Anti-government protesters have adopted Ghonim--Google's Dubai-based head of marketing for the Middle East and North Africa--as a "symbolic leader" ever since his disappearance on January 28, the Wall Street Journal reports, with the April 6 Youth Movement even naming Ghonim their spokesman. While it's unclear whether Ghonim had a hand in organizing the protest movement, the Journal explains, he helped establish its foundation through online political activism in the lead-up to the January 25 uprising, administering a Facebook page that served as a "virtual headquarters" for the demonstrations and setting up the official campaign website for opposition leader Mohamed ElBaradei.
What does Ghonim's detention say about the company he works for and the nature of the Egyptian protest movement as a whole?
- Will Google Stay True to Its 'Do No Evil' Mantra? wonders Rob Coppinger at The Inquirer.

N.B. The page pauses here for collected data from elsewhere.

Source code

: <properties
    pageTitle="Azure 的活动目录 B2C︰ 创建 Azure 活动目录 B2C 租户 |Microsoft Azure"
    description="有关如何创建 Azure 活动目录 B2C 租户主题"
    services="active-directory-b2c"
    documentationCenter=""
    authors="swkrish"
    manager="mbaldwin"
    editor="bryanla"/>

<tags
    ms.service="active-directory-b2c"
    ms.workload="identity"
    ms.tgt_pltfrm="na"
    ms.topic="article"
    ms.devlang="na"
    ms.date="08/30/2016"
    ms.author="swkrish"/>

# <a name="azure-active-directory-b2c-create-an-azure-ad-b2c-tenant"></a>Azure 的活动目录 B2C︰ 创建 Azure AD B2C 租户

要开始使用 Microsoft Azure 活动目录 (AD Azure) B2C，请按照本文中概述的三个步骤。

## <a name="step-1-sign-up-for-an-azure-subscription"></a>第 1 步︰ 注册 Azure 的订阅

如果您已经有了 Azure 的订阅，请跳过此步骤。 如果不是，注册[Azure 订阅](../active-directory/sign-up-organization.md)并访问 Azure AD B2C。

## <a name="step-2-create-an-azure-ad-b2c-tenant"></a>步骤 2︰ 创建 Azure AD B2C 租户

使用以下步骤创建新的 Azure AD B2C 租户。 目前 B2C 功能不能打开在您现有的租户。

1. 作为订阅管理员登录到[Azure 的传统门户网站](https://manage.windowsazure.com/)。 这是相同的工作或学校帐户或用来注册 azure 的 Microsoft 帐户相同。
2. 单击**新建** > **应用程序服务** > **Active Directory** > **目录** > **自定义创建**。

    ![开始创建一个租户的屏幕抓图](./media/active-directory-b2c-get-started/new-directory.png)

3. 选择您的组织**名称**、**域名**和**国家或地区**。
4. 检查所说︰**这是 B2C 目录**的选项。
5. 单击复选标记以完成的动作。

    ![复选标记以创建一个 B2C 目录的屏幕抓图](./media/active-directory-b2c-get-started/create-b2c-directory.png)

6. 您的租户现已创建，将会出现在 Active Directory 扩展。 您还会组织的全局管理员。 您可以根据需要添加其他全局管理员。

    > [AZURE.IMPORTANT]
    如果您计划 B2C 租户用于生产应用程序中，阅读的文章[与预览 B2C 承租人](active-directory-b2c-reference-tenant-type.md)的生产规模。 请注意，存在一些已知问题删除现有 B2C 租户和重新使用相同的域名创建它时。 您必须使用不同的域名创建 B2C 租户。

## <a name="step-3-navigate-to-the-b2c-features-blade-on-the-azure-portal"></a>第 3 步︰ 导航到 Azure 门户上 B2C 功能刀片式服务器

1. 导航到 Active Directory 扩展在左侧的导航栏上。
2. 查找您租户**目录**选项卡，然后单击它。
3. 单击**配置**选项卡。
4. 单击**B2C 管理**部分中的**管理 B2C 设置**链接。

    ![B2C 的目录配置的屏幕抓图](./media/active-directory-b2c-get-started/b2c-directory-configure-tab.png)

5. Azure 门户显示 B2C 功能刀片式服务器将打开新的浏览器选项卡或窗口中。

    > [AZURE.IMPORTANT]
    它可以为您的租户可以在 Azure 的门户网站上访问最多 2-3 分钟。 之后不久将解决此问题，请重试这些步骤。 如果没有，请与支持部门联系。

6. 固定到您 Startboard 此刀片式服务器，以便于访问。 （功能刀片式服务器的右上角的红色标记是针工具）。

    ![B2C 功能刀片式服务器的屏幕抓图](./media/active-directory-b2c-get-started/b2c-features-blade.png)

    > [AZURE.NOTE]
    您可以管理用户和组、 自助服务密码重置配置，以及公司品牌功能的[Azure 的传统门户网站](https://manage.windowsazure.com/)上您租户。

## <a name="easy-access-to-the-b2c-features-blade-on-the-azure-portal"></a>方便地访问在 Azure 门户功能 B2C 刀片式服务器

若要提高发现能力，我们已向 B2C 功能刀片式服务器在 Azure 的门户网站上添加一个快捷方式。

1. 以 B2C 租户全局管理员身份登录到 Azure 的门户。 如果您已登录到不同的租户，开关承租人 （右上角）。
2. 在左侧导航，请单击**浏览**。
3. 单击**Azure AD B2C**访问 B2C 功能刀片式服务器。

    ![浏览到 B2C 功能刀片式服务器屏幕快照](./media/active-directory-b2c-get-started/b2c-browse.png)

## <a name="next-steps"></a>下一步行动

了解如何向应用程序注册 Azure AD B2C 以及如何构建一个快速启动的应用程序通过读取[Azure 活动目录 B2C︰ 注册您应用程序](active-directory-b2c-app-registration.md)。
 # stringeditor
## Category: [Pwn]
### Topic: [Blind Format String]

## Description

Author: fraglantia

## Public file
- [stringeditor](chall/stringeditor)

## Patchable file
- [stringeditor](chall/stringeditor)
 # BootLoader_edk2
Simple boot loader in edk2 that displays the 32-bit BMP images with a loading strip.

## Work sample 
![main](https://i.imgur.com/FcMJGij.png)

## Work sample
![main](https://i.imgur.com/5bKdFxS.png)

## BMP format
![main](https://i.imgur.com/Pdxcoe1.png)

He notes that Google launched its "speak-to-tweet" service after Ghonim's arrest, which enabled Egyptians to tweet via voicemail when they lost web access, but adds that "it remains to be seen if [Google] will try to do good even if that will likely ruin its chances of doing business in other less than democratic states around the world."
- Google's Doing a Better Job Than Facebook, argues Gawker's Max Read. He notes that the Facebook page Ghonim reportedly helped create was launched in memory of Khaled Said, the Egyptian businessman who police beat to death in June 2010:
That group was taken down by Facebook--the first in a string of unbelievably unhelpful decisions by the social networking giant--and a second group, "We Are All Khaled Said," was created.
Though the administrators of the second group were anonymous, most people seem to assume that one was Ghonim ... Google won't comment on whether or not Ghonim violated company policies. But between its association with Ghonim and its sponsorship of ... speak2tweet, it's certainly showing Facebook how internet companies should be responding to democratic, popular uprisings--by not being evil.
- Ghonim's Detention Illustrates Digital Nature of Movement, contends Ryan Sholin at Invisible Inkling: "To the Facebook pages serving as vital organizing tools, to the missing Google executive, to the [protesters] executing the time-honored urban hack of charging their mobile devices using the wiring in a streetlight's base, to Andy Carvin's retweet curation of reliable sources on the ground in and around Tahrir Square ... No matter how it turns out, this period has been a coming of age for a Web-native generation in Egypt."
- Ghonim Is Pivotal to Uprising, declares Egyptian businessman Naguib Sawiris, as quoted in The Wall Street Journal: "When he is released he will become the living hero of this revolution."